WHAT THE EXERCISE ASKS –
Word for word, give again the lines of the material below, from the one holding "back to the" to the last, with nothing added.

============================================================

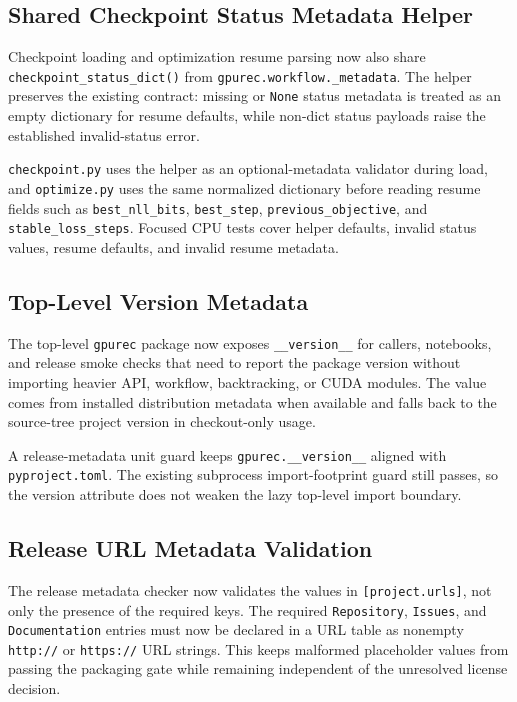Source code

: \documentclass[11pt]{article}
\begin{document}
\subsection{Shared Checkpoint Status Metadata Helper}

Checkpoint loading and optimization resume parsing now also share
\texttt{checkpoint\_status\_dict()} from \texttt{gpurec.workflow.\_metadata}.
The helper preserves the existing contract: missing or \texttt{None} status
metadata is treated as an empty dictionary for resume defaults, while non-dict
status payloads raise the established invalid-status error.

\texttt{checkpoint.py} uses the helper as an optional-metadata validator during
load, and \texttt{optimize.py} uses the same normalized dictionary before
reading resume fields such as \texttt{best\_nll\_bits},
\texttt{best\_step}, \texttt{previous\_objective}, and
\texttt{stable\_loss\_steps}.  Focused CPU tests cover helper defaults,
invalid status values, resume defaults, and invalid resume metadata.

\subsection{Top-Level Version Metadata}

The top-level \texttt{gpurec} package now exposes \texttt{\_\_version\_\_} for
callers, notebooks, and release smoke checks that need to report the package
version without importing heavier API, workflow, backtracking, or CUDA modules.
The value comes from installed distribution metadata when available and falls
back to the source-tree project version in checkout-only usage.

A release-metadata unit guard keeps \texttt{gpurec.\_\_version\_\_} aligned with
\texttt{pyproject.toml}.  The existing subprocess import-footprint guard still
passes, so the version attribute does not weaken the lazy top-level import
boundary.

\subsection{Release URL Metadata Validation}

The release metadata checker now validates the values in
\texttt{[project.urls]}, not only the presence of the required keys.  The
required \texttt{Repository}, \texttt{Issues}, and \texttt{Documentation} entries
must now be declared in a URL table as nonempty \texttt{http://} or
\texttt{https://} URL strings.  This keeps malformed placeholder values from
passing the packaging gate while remaining independent of the unresolved license
decision.
\end{document}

============================================================

PROBLEM SOLUTION –
back to the source-tree project version in checkout-only usage.

A release-metadata unit guard keeps \texttt{gpurec.\_\_version\_\_} aligned with
\texttt{pyproject.toml}.  The existing subprocess import-footprint guard still
passes, so the version attribute does not weaken the lazy top-level import
boundary.

\subsection{Release URL Metadata Validation}

The release metadata checker now validates the values in
\texttt{[project.urls]}, not only the presence of the required keys.  The
required \texttt{Repository}, \texttt{Issues}, and \texttt{Documentation} entries
must now be declared in a URL table as nonempty \texttt{http://} or
\texttt{https://} URL strings.  This keeps malformed placeholder values from
passing the packaging gate while remaining independent of the unresolved license
decision.
\end{document}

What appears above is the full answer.